Через несколько лет Герман Конради умер, оставив большое состояние своим двум детям. В новой семье Алины, принадлежавшей тому же кругу, но значительно менее состоятельной, к этому времени родилась дочь. Мать соединила всех трех детей, и для Веры Конради начался новый виток, о котором мы опять знаем лишь пунктирно. Общественное мнение успокоилось не скоро, следы этого мы находим в переписке П.И.Чайковского. Брат Модест, полностью стоявший на стороне обвинителей, продолжая жить в Гранкине (поместье Конради), пытается «спасти Колю от этой ужасной женщины, которая равнодушна к своим детям и не интересуется ничем, кроме их денег». Про Веру он никогда не упоминает. Когда эта переписка была впервые опубликована, в 10-е годы уже ХХ столетия, взрослая Вера Германовна пишет жесткое письмо в редакцию, вступаясь за мать. Но в самые годы травли она еще мала. Она вновь с матерью, у нее теперь есть младшая сестренка Наденька. Вера растет, и вырастает если и не красавицей (мнения расходятся), то интереснейшей, прекрасно образованной светской женщиной. На этой фотографии – Вера и Надежда. Вере не больше 20 лет.
Ее окружение – музыканты, художники, архитекторы, публика из музеев и университетов. Занимается новый век, в Петербурге кипит-бурлит-переливается через край яркая артистическая жизнь. Но мы не встречаем имени Веры Конради в каких-то заметных событиях. Она все время близко, но как-то незаметно, в тени.
В 1906 году Вера уезжает в Европу, поправить здоровье. Возвращается она оттуда нескоро и привозит с собой маленького мальчика, который еще долго будет именоваться ее «воспитанником», хотя ни для кого не секрет, что это ее внебрачный сын, родившийся вдали от любопытных глаз. Второго скандала семья благопристойно и благополучно избегает. Прислуга в доме, которую в этих делах обмануть почти невозможно, безоговорочно указывает, кто отец ребенка. Если поверить им, дочь почти в точности повторяет историю матери: это очень близкий к семье человек, значительно старше нее. Сама она в старости открывает сыну совершенно другое имя. Вероятно, надо поверить ей, но почему-то верится не на сто процентов.

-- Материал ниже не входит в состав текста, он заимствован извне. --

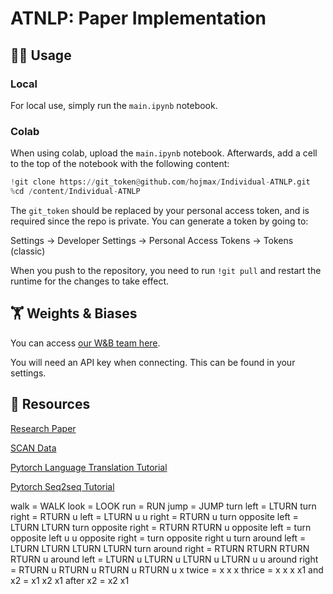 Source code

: # ATNLP: Paper Implementation

## 🏄‍♂️ Usage

### Local

For local use, simply run the `main.ipynb` notebook.

### Colab

When using colab, upload the `main.ipynb` notebook. Afterwards, add a cell to the top of the notebook with the following content:

```python
!git clone https://git_token@github.com/hojmax/Individual-ATNLP.git
%cd /content/Individual-ATNLP
```

The `git_token` should be replaced by your personal access token, and is required since the repo is private. You can generate a token by going to:

Settings -> Developer Settings -> Personal Access Tokens -> Tokens (classic)

When you push to the repository, you need to run `!git pull` and restart the runtime for the changes to take effect.

## 🏋️ Weights & Biases

You can access [our W&B team here](https://wandb.ai/project-group-1).

You will need an API key when connecting. This can be found in your settings.

## 📙 Resources

[Research Paper](https://arxiv.org/pdf/1711.00350.pdf)

[SCAN Data](https://github.com/brendenlake/SCAN)

[Pytorch Language Translation Tutorial](https://pytorch.org/tutorials/beginner/translation_transformer.html)

[Pytorch Seq2seq Tutorial](http://pytorch.org/tutorials/intermediate/seq2seq_translation_tutorial.html)


walk = WALK
look = LOOK
run = RUN
jump = JUMP
turn left = LTURN
turn right = RTURN
u left = LTURN u
u right = RTURN u
turn opposite left = LTURN LTURN turn opposite right = RTURN RTURN
u opposite left = turn opposite left u
u opposite right = turn opposite right u
turn around left = LTURN LTURN LTURN LTURN
turn around right = RTURN RTURN RTURN RTURN
u around left = LTURN u LTURN u LTURN u LTURN u u around right = RTURN u RTURN u RTURN u RTURN u x twice = x x
x thrice = x x x
x1 and x2 = x1 x2
x1 after x2 = x2 x1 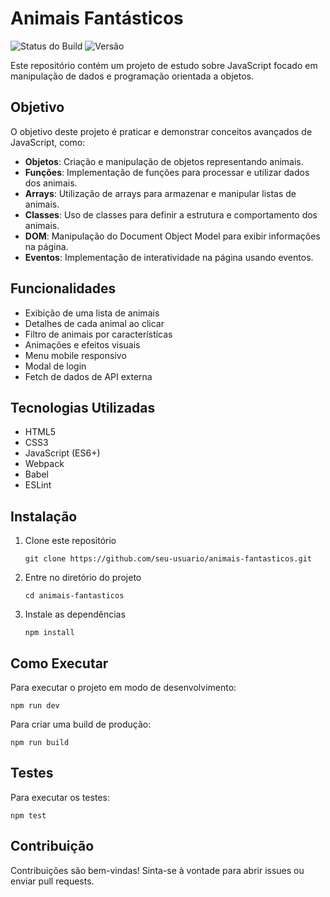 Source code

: # Animais Fantásticos

![Status do Build](https://img.shields.io/badge/build-passing-brightgreen)
![Versão](https://img.shields.io/badge/versão-1.0.0-blue)

Este repositório contém um projeto de estudo sobre JavaScript focado em manipulação de dados e programação orientada a objetos.

## Objetivo

O objetivo deste projeto é praticar e demonstrar conceitos avançados de JavaScript, como:

- **Objetos**: Criação e manipulação de objetos representando animais.
- **Funções**: Implementação de funções para processar e utilizar dados dos animais.
- **Arrays**: Utilização de arrays para armazenar e manipular listas de animais.
- **Classes**: Uso de classes para definir a estrutura e comportamento dos animais.
- **DOM**: Manipulação do Document Object Model para exibir informações na página.
- **Eventos**: Implementação de interatividade na página usando eventos.

## Funcionalidades

- Exibição de uma lista de animais
- Detalhes de cada animal ao clicar
- Filtro de animais por características
- Animações e efeitos visuais
- Menu mobile responsivo
- Modal de login
- Fetch de dados de API externa

## Tecnologias Utilizadas

- HTML5
- CSS3
- JavaScript (ES6+)
- Webpack
- Babel
- ESLint

## Instalação

1. Clone este repositório
   ```
   git clone https://github.com/seu-usuario/animais-fantasticos.git
   ```
2. Entre no diretório do projeto
   ```
   cd animais-fantasticos
   ```
3. Instale as dependências
   ```
   npm install
   ```

## Como Executar

Para executar o projeto em modo de desenvolvimento:

```
npm run dev
```

Para criar uma build de produção:

```
npm run build
```

## Testes

Para executar os testes:

```
npm test
```

## Contribuição

Contribuições são bem-vindas! Sinta-se à vontade para abrir issues ou enviar pull requests.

И вот теперь мы видим, что никакие балы Веру Германовну не привлекают. Она пишет «Книгу о святом Франциске», полную глубокого преклонения перед святым. Она примыкает к последователям Рудольфа Штейнера и всю последующую жизнь остается в этом духовном течении, столь близком ее европейскому складу. Про ее бытность сестрой милосердия я ничего не знаю, но фотография осталась. Замуж она никогда не выходила.
В 1917 году видит свет ее книга «Среди картин Эрмитажа» — путеводитель для неспециалистов. Продолжая работать в музее, она будет с ужасом видеть закулисную распродажу экспонатов, но это уже при большевиках.
К концу 1918 года вся семья уже полностью ощущает на себе тот ужас, голод и разруху, что царят вокруг. Младшая сестра Надежда стала к этому времени ученейшей женщиной и ревностной эсеркой (не в последнюю очередь из зависти и ревности к богатой сестре, о чем она с трогательной откровенностью пишет в книге о своем детстве). В октябре 1918-го Надежда теряет мужа, он умирает от испанки. Семидесятилетняя мать, глухой брат, оставшийся один, сестра с тремя малыми детьми — и полный ужас кругом. Вера собирает всех и везет в дом своего детства – на Полтавщину, в Гранкино. Поместье, конечно, уже не их. Но народ помнит их добром и зла на прежних господ не держит. Видимо, так себя поставили.
Дальше судьбы Веры и Надежды расходятся. Когда двое старших племянников через несколько лет блужданий и разлук вернутся в Петроград, они вернутся в дом Веры Германовны, и она станет «второй мамой». («Первая мама» Надежда пройдет тюрьму, ссылку, еще одну ссылку и погибнет в 1938 году). «Дома» как такового нет: их квартира отнята, они живут в чужой. Знакомые уехали «переждать в Европе всю заварушку».До середины тридцатых годов Вера Германовна, с ее тончайшим вкусом искусствоведа, не будет разрешать снять со стен их безвкусные поддельные картины– это же хозяйское, ведь кончится же это все когда-нибудь! Но вот как-то не кончается. В какой-то момент полностью ослепнет глухой брат, потеряв всякую связь с миром, и его мать («эта ужасная женщина, равнодушная к своим детям» - помните?) будет часами писать ему на руке буквы, поддерживая разговор, и даже читать таким образом газеты. Возвращается младшая племянница со своей нелегкой судьбой. Сын женится, в доме появится невестка и внук. А Вера продолжает работать (тогда говорили «служить») в Эрмитаже и заниматься голландской живописью. В 1933-м выйдет ее книга «Франс Гальс», в 1935-м – «Ян Рейсдаль». И опять незаметно, она всем нужна.
В 1934 году, когда после убийства Кирова по Ленинграду свистит террор, уничтожая всю интеллигенцию без разбора подчистую, Вера Германовна (жившая в это время одна) просто выходит из квартиры, запирает дверь ключом, идет на вокзал, берет билет и уезжает в Ташкент. Там в ссылке живет сестра. Там же, тоже в ссылке, оказываются друзья по антропософскому обществу. В своей внутренней свободе она делает то, на что не решились тысячи других. Она просто едет к сестре, а когда она возвращается, волна террора уже спала, и ее никто не трогает.
Она проживет в Ленинграде еще семь лет, будет так же служить в Эрмитаже, ездить туда на трамвае (сохранилась карточка весны 1941 года – «предъявитель сего имеет право входа в трамвай с передней площадки»). И умрет от голода в блокаду. Могилы ее нет, она лежит на Пискаревском.
Ко мне перешел по наследству Новый Завет, принадлежавший Вере Германовне. В книгу заложены переписанные от руки антропософские медитации по-немецки и по-русски и перевод длинного стиха Ангела Силезского, веселого мистика семнадцатого века:
Бог есть во мне огонь, а я сиянье в нем;
Не слиты ль оба мы всецело с ним в одно?
Богат и я, как Бог; нет в мире ничего,
В чем (человек, поверь) я б не был с ним одно.